The prenup cannot modify or eliminate alimony when doing so would make the economically disadvantaged spouse eligible for public assistance. In other words, the person who would be obligated to pay alimony (but for the prenup) cannot totally avoid that responsibility by shifting the financial burden onto the State of Arizona or the federal government. ARS § 25-202. But, they can limit that burden to the amount that would be necessary to keep the other spouse off public assistance.

Formulas for calculating spousal maintenance can be tied to objective standards such as the duration of the marriage and the actual incomes of the parties. If the parties are able to calculate spousal maintenance with certainty, expensive divorce litigation can be avoided.

What Is the Purpose of a Prenuptial Agreement?

A prenuptial agreement is meant to make the marriage run more smoothly, but it cannot solve every problem. Arizona law limits the scope of any premarital agreement to:

  • The rights and obligations of each spouse regarding separate or community property, whenever and wherever acquired or located.
  • The rights to buy, sell, use, transfer, exchange, abandon, lease, consume, expend, assign or create a security interest in, mortgage, encumber, dispose of, or otherwise manage and control property.
  • The disposition of property upon separation or divorce, or when one spouse dies, or upon the occurrence of some other meaningful event.
  • The modification or elimination of spousal maintenance.
  • The creation of Last Wills and Testaments, trusts, or other legal arrangements necessary to carry out the objectives of their prenup.
  • The setting forth of ownership rights in and disposition of a death benefit under a life insurance policy.
  • The choice of law governing construction and interpretation of the agreement’s meaning. ARS § 25-203.

Arizona prenuptial agreements can also designate responsibilities during the marriage. Some agreements specify the household duties and financial obligations of each spouse, and whether there will be children and how the children shall be raised.

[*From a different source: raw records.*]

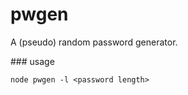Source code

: # pwgen

A (pseudo) random password generator.

### usage

```shell
node pwgen -l <password length>
```
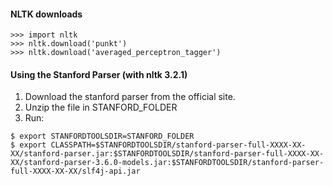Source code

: #### NLTK downloads

```
>>> import nltk
>>> nltk.download('punkt')
>>> nltk.download('averaged_perceptron_tagger')
```

#### Using the Stanford Parser (with nltk 3.2.1)

1. Download the stanford parser from the official site.
2. Unzip the file in STANFORD_FOLDER
3. Run:
```
$ export STANFORDTOOLSDIR=STANFORD_FOLDER
$ export CLASSPATH=$STANFORDTOOLSDIR/stanford-parser-full-XXXX-XX-XX/stanford-parser.jar:$STANFORDTOOLSDIR/stanford-parser-full-XXXX-XX-XX/stanford-parser-3.6.0-models.jar:$STANFORDTOOLSDIR/stanford-parser-full-XXXX-XX-XX/slf4j-api.jar
```
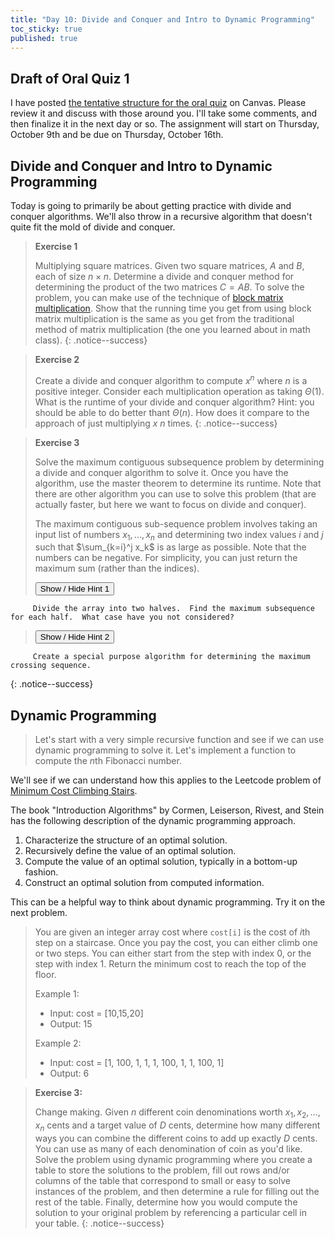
 ```yaml
---
title: "Day 10: Divide and Conquer and Intro to Dynamic Programming"
toc_sticky: true
published: true
---
```


## Draft of Oral Quiz 1

I have posted [the tentative structure for the oral quiz](https://olin.instructure.com/courses/940/assignments/16951) on Canvas.  Please review it and discuss with those around you.  I'll take some comments, and then finalize it in the next day or so.  The assignment will start on Thursday, October 9th and be due on Thursday, October 16th.

## Divide and Conquer and Intro to Dynamic Programming

Today is going to primarily be about getting practice with divide and conquer algorithms.  We'll also throw in a recursive algorithm that doesn't quite fit the mold of divide and conquer.


> **Exercise 1**
>
> Multiplying square matrices.  Given two square matrices, $A$ and $B$, each of size $n \times n$.  Determine a divide and conquer method for determining the product of the two matrices $C = AB$.  To solve the problem, you can make use of the technique of [block matrix multiplication](https://en.wikipedia.org/wiki/Block_matrix#Block_matrix_multiplication).  Show that the running time you get from using block matrix multiplication is the same as you get from the traditional method of matrix multiplication (the one you learned about in math class).
{: .notice--success}


> **Exercise 2**
> 
> Create a divide and conquer algorithm to compute $x^n$ where $n$ is a positive integer.  Consider each multiplication operation as taking $\Theta(1)$.  What is the runtime of your divide and conquer algorithm?  Hint: you should be able to do better thant $\Theta(n)$.  How does it compare to the approach of just multiplying $x$ $n$ times.
{: .notice--success}

> **Exercise 3**
> 
> Solve the maximum contiguous subsequence problem by determining a divide and conquer algorithm to solve it.  Once you have the algorithm, use the master theorem to determine its runtime.  Note that there are other algorithm you can use to solve this problem (that are actually faster, but here we want to focus on divide and conquer).
> 
> The maximum contiguous sub-sequence problem involves taking an input list of numbers $x_1, \ldots, x_n$ and determining two index values $i$ and $j$ such that $\sum_{k=i}^j x_k$ is as large as possible.  Note that the numbers can be negative.  For simplicity, you can just return the maximum sum (rather than the indices).
> 
>    <button onclick="HideShowElement('HideShow1')">Show / Hide Hint 1</button>
>    <div id="HideShow1" style="display:none">
         Divide the array into two halves.  Find the maximum subsequence for each half.  What case have you not considered?
>    </div>
>    <button onclick="HideShowElement('HideShow2')">Show / Hide Hint 2</button>
>    <div id="HideShow2" style="display:none">
         Create a special purpose algorithm for determining the maximum crossing sequence.
>    </div>
{: .notice--success}

## Dynamic Programming

> Let's start with a very simple recursive function and see if we can use dynamic programming to solve it.  Let's implement a function to compute the $n$th Fibonacci number.

We'll see if we can understand how this applies to the Leetcode problem of [Minimum Cost Climbing Stairs](https://leetcode.com/problems/min-cost-climbing-stairs/description/).

The book "Introduction Algorithms" by Cormen, Leiserson, Rivest, and Stein has the following description of the dynamic programming approach.

1. Characterize the structure of an optimal solution.
2. Recursively define the value of an optimal solution.
3. Compute the value of an optimal solution, typically in a bottom-up fashion.
4. Construct an optimal solution from computed information.

This can be a helpful way to think about dynamic programming.  Try it on the next problem.

> You are given an integer array cost where ``cost[i]`` is the cost of $i$th step on a staircase. Once you pay the cost, you can either climb one or two steps.
> You can either start from the step with index 0, or the step with index 1.
> Return the minimum cost to reach the top of the floor.
> 
> Example 1:
>  - Input: cost = [10,15,20]
>  - Output: 15
>
> Example 2:
>   - Input: cost = [1, 100, 1, 1, 1, 100, 1, 1, 100, 1]
>   - Output: 6


> **Exercise 3:**
> 
> Change making.  Given $n$ different coin denominations worth $x_1, x_2, \ldots, x_n$ cents and a target value of $D$ cents, determine how many different ways you can combine the different coins to add up exactly $D$ cents.  You can use as many of each denomination of coin as you'd like.  Solve the problem using dynamic programming where you create a table to store the solutions to the problem, fill out rows and/or columns of the table that correspond to small or easy to solve instances of the problem, and then determine a rule for filling out the rest of the table.  Finally, determine how you would compute the solution to your original problem by referencing a particular cell in your table.
{: .notice--success}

Modifying a Prenup with a Postnuptial Agreement

Updating your prenup with a postnuptial agreement after the marriage could help it survive a challenge in case of a divorce in the future. The parties to a premarital agreement are free to amend their prenup by signing a written agreement. They can also revoke the prenup which would terminate it. In either instance, consideration is not needed to make it enforceable. ARS § 25-204.

Prenuptial Agreement Lawyer in Arizona

There is no room for drafting inexperience or mistake where prenuptial agreements are concerned. The same is true of postmarital agreements. With over six decades of combined legal experience, family lawyers with the Stewart Law Group continue to provide their clients with resourceful, respectful representation. Let our experience make a difference in your family’s future.

Stewart Law Group has experienced and caring prenuptial agreement lawyers in Phoenix, Scottsdale, Chandler, Glendale, Mesa, Peoria, Tempe & Gilbert. Our legal team is committed to providing all of our clients with the highest quality of legal assistance. To speak with one of our lawyers or schedule a confidential consultation with an attorney, call 602-548-3400, fill out our online contact form or email your question to info@arizonalawgroup.com today.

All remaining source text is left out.